With Mercedes’s race pace so strong, only Lewis Hamilton had the machinery to stop Bottas from marching to victory — except that the Briton was caught behind Charles Leclerc’s damaged Ferrari for the first three laps, costing him three seconds to Vettel in P2.

He ran until lap 21 before stopping, which was right on the cusp of the one-stop pit window — indeed the plan appeared to be to have him run to the end, the split strategies catching Vettel, who was without Leclerc for backup, in a pincer.

But the high-degradation conditions meant his tyres were in poor shape late in his stint — from lap 37 to lap 41 the drop-off was severe, and he was forced to stop on lap 42 for a used set of softs to unsuccessfully chase down Vettel for P2.

In the circumstances it was the correct call, but Hamilton suggested afterwards that better communication from the team could have allowed him to manage his first and second-stint tyres to the end of the race, which could have given him a chance of holding off teammate Bottas late in the race.

The Briton also queried early in his second stint why the team didn’t give him a set of hard tyres if it intended for him to make only a single stop, but the pit wall replied it had no data on the white-striped tyre, having not run them during practice given the medium and soft compounds were expected to be able to handle the race comfortably.

Ricciardo gambles on medium, wins big
Daniel Ricciardo was among the most disappointed drivers on the grid after qualifying, having been eliminated 16th in his uncompetitive Renault. But he was one of the most significant movers in the race, thanks in part to his decision to start the grand prix to start on the more durable medium tyre rather than the soft compound favoured by all but five others.

The medium dealt better with the warmer weather under the weight of full tanks and allowed him to make rapid progress, a problem with the rear of the car having been rectified after qualifying. Despite making no places on the first lap, he moved up to 10th on lap seven and was fifth when he made his stop on lap 29, falling to 11th. From there he was able to race to the end on the quicker oft compound while he rivals dealt with their expiring mediums.

His way was eased by Nico Hulkenberg letting him past on alp 44 to assault Lance Stroll, who he relieved of eighth place almost immediately on his way to seventh at the flag, which became sixth after Charles Leclerc had 15 seconds added to his race time.

How many stops?
The midfield was as finely balanced between one and two stops as the frontrunners, albeit with more opting for a single stop to avoid the risk of getting in traffic twice at the hard-to-pass circuit.

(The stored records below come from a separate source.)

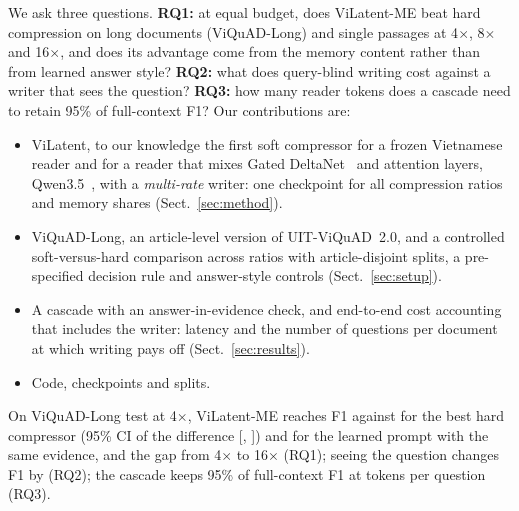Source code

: We ask three questions.
\textbf{RQ1:} at equal budget, does ViLatent-ME beat hard compression on long documents (ViQuAD-Long) and single passages at 4$\times$, 8$\times$ and 16$\times$, and does its advantage come from the memory content rather than from learned answer style?
\textbf{RQ2:} what does query-blind writing cost against a writer that sees the question?
\textbf{RQ3:} how many reader tokens does a cascade need to retain 95\% of full-context F1?
Our contributions are:
\begin{itemize}
\item ViLatent, to our knowledge the first soft compressor for a frozen Vietnamese reader and for a reader that mixes Gated DeltaNet~\cite{yang2025gdn} and attention layers, Qwen3.5~\cite{qwen35}, with a \emph{multi-rate} writer: one checkpoint for all compression ratios and memory shares (Sect.~\ref{sec:method}).
\item ViQuAD-Long, an article-level version of UIT-ViQuAD~2.0, and a controlled soft-versus-hard comparison across ratios with article-disjoint splits, a pre-specified decision rule and answer-style controls (Sect.~\ref{sec:setup}).
\item A cascade with an answer-in-evidence check, and end-to-end cost accounting that includes the writer: latency and the number of questions per document at which writing pays off (Sect.~\ref{sec:results}).
\item Code, checkpoints and splits.
\end{itemize}
On ViQuAD-Long test at 4$\times$, ViLatent-ME reaches \tbd{} F1 against \tbd{} for the best hard compressor (95\% CI of the difference [\tbd, \tbd]) and \tbd{} for the learned prompt with the same evidence, and the gap \tbd{} from 4$\times$ to 16$\times$ (RQ1); seeing the question changes F1 by \tbd{} (RQ2); the cascade keeps 95\% of full-context F1 at \tbd{} tokens per question (RQ3).

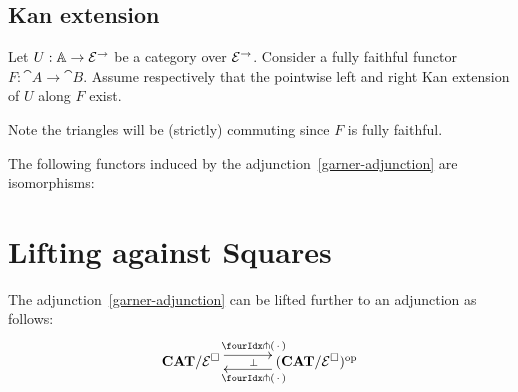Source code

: \documentclass[reqno,10pt,a4paper,oneside]{amsart}
\begin{document}
\subsection{Kan extension}

Let $U : \mathbb{A} \to \mathcal{E}^{\to}$ be a category over $\mathcal{E}^{\to}$.
Consider a fully faithful functor $F : \cat{A} \to \cat{B}$.
Assume respectively that the pointwise left and right Kan extension of $U$ along $F$ exist.
Note the triangles will be (strictly) commuting since $F$ is fully faithful.

\begin{lemma}
\label{kan-extension-closure}
The following functors induced by the adjunction~\eqref{garner-adjunction} are isomorphisms:
\end{lemma}





\section{Lifting against Squares}


\begin{lemma}
The adjunction~\eqref{garner-adjunction} can be lifted further to an adjunction as follows:
\begin{equation}
\label{garner-adjunction-extended}
\begin{gathered}
\xymatrix@C+1em{
  \CAT/\catE^{\Box}
  \ar@<5pt>[r]^{\liftl{\brarghole}}
  \ar@{}[r]|{\bot}
&
  (\CAT/\catE^{\Box})^{\op}
  \ar@<5pt>[l]^{\liftr{\brarghole}}
}
\end{gathered}
\end{equation}
\end{lemma}
\end{document}
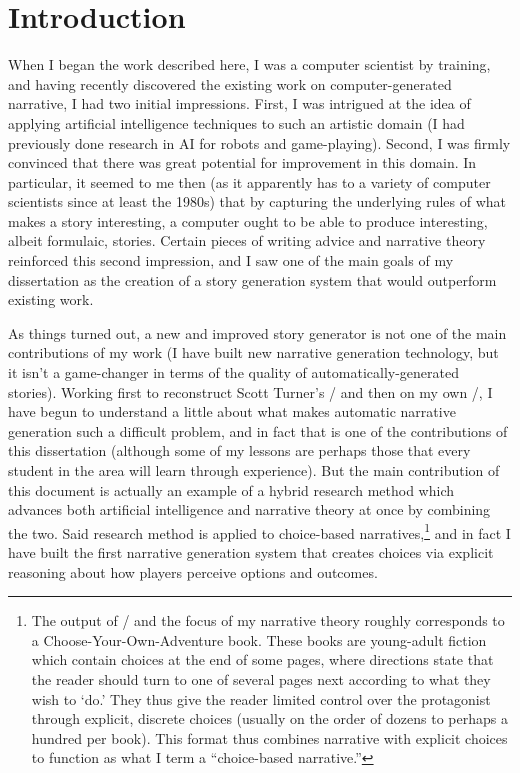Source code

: \chapter{Introduction}

\label{ch:intro}

When I began the work described here, I was a computer scientist by training, and having recently discovered the existing work on computer-generated narrative, I had two initial impressions.
%
First, I was intrigued at the idea of applying artificial intelligence techniques to such an artistic domain (I had previously done research in AI for robots and game-playing).
%
Second, I was firmly convinced that there was great potential for improvement in this domain.
%
In particular, it seemed to me then (as it apparently has to a variety of computer scientists since at least the 1980s) that by capturing the underlying rules of what makes a story interesting, a computer ought to be able to produce interesting, albeit formulaic, stories.
%
Certain pieces of writing advice and narrative theory reinforced this second impression, and I saw one of the main goals of my dissertation as the creation of a story generation system that would outperform existing work.


As things turned out, a new and improved story generator is not one of the main contributions of my work (I have built new narrative generation technology, but it isn't a game-changer in terms of the quality of automatically-generated stories).
%
Working first to reconstruct Scott Turner's \minstrel/ \citep{Turner1993} and then on my own \dunyazad/, I have begun to understand a little about what makes automatic narrative generation such a difficult problem, and in fact that is one of the contributions of this dissertation (although some of my lessons are perhaps those that every student in the area will learn through experience).
%
But the main contribution of this document is actually an example of a hybrid research method which advances both artificial intelligence and narrative theory at once by combining the two.
%
Said research method is applied to choice-based narratives,\footnote{
The output of \dunyazad/ and the focus of my narrative theory roughly corresponds to a Choose-Your-Own-Adventure book.
%
These books are young-adult fiction which contain choices at the end of some pages, where directions state that the reader should turn to one of several pages next according to what they wish to `do.'
%
They thus give the reader limited control over the protagonist through explicit, discrete choices (usually on the order of dozens to perhaps a hundred per book).
%
This format thus combines narrative with explicit choices to function as what I term a ``choice-based narrative.''}
%
and in fact I have built the first narrative generation system that creates choices via explicit reasoning about how players perceive options and outcomes.


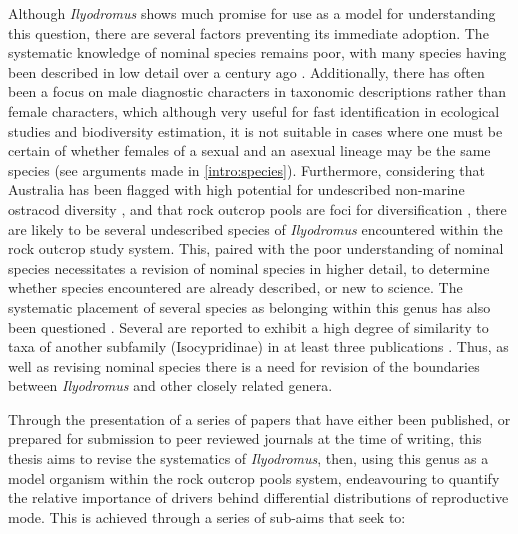 Although \textit{Ilyodromus} shows much promise for use as a model for understanding this question, there are several factors preventing its immediate adoption. The systematic knowledge of nominal species remains poor, with many species having been described in low detail over a century ago \parencite{sars_contributions_1894,sars_freshwater_1896,king_australian_1855}. Additionally, there has often been a focus on male diagnostic characters in taxonomic descriptions rather than female characters, which although very useful for fast identification in ecological studies and biodiversity estimation, it is not suitable in cases where one must be certain of whether females of a sexual and an asexual lineage may be the same species (see arguments made in \cref{intro:species}). Furthermore, considering that Australia has been flagged with high potential for undescribed non-marine ostracod diversity \parencite{martens_global_2008}, and that rock outcrop pools are foci for diversification \parencite{pinder_granite_2000}, there are likely to be several undescribed species of \textit{Ilyodromus} encountered within the rock outcrop study system. This, paired with the poor understanding of nominal species necessitates a revision of nominal species in higher detail, to determine whether species encountered are already described, or new to science. The systematic placement of several species as belonging within this genus has also been questioned \parencite{martens_taxonomy_2001}. Several are reported to exhibit a high degree of similarity to taxa of another subfamily (Isocypridinae) in at least three publications \parencite{martens_taxonomy_2001,de_deckker_ostracoda_1981,mckenzie_freshwater_1966}. Thus, as well as revising nominal species there is a need for revision of the boundaries between \textit{Ilyodromus} and other closely related genera. 

Through the presentation of a series of papers that have either been published, or prepared for submission to peer reviewed journals at the time of writing, this thesis aims to revise the systematics of \textit{Ilyodromus}, then, using this genus as a model organism within the rock outcrop pools system, endeavouring to quantify the relative importance of drivers behind differential distributions of reproductive mode. This is achieved through a series of sub-aims that seek to:

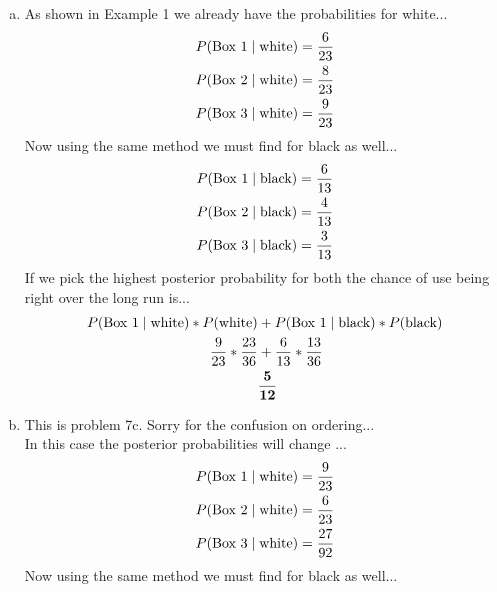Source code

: \documentclass[10pt]{report}
\begin{document}
\subsection{}
 \begin{enumerate}[(a)]
 \item As shown in Example 1 we already have the probabilities for white...\ \\
 \begin{align*}
 P(\textnormal{Box 1} \mid \textnormal{white}) &= \frac{6}{23} \\
P(\textnormal{Box 2} \mid \textnormal{white}) &= \frac{8}{23} \\
P(\textnormal{Box 3} \mid \textnormal{white}) &= \frac{9}{23} \\
 \end{align*}
 Now using the same method we must find for black as well... \ \\
  \begin{align*}
 P(\textnormal{Box 1} \mid \textnormal{black}) &= \frac{6}{13} \\
P(\textnormal{Box 2} \mid \textnormal{black}) &= \frac{4}{13} \\
P(\textnormal{Box 3} \mid \textnormal{black}) &= \frac{3}{13} \\
 \end{align*}
 If we pick the highest posterior probability for both the chance of use being right over the long run is...\ \\
   \begin{align*}
  P(\textnormal{Box 1} \mid \textnormal{white}) * P(\textnormal{white})&+ P(\textnormal{Box 1} \mid \textnormal{black}) * P(\textnormal{black})  \\
\frac{9}{23} * \frac{23}{36} &+ \frac{6}{13} * \frac{13}{36} \\
&\mathbf{\frac{5}{12}}
 \end{align*}
\item This is problem 7c. Sorry for the confusion on ordering...\ \\
In this case the posterior probabilities will change ...
 \begin{align*}
 P(\textnormal{Box 1} \mid \textnormal{white}) &= \frac{9}{23} \\
P(\textnormal{Box 2} \mid \textnormal{white}) &= \frac{6}{23} \\
P(\textnormal{Box 3} \mid \textnormal{white}) &= \frac{27}{92} \\
 \end{align*}
 Now using the same method we must find for black as well... \ \\

\end{enumerate}
\end{document}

Sergio Perez showed a two-stop race was viable, albeit with the assistance of Lando Norris’s damaged McLaren making a gap for him to make his second top into without losing more than a place. The Mexican stopped on lap 19, the same window as his one-stopping rivals, but a late change to new softs on lap 41 allowed him to move from a pre-stop 10th to a post-stop eighth — at least had he not crashed with Pierre Gasly on the final lap. Happily a bizarre misfire of the chequered flag system meant that final lap didn’t count, restoring him to ninth place behind the Frenchman.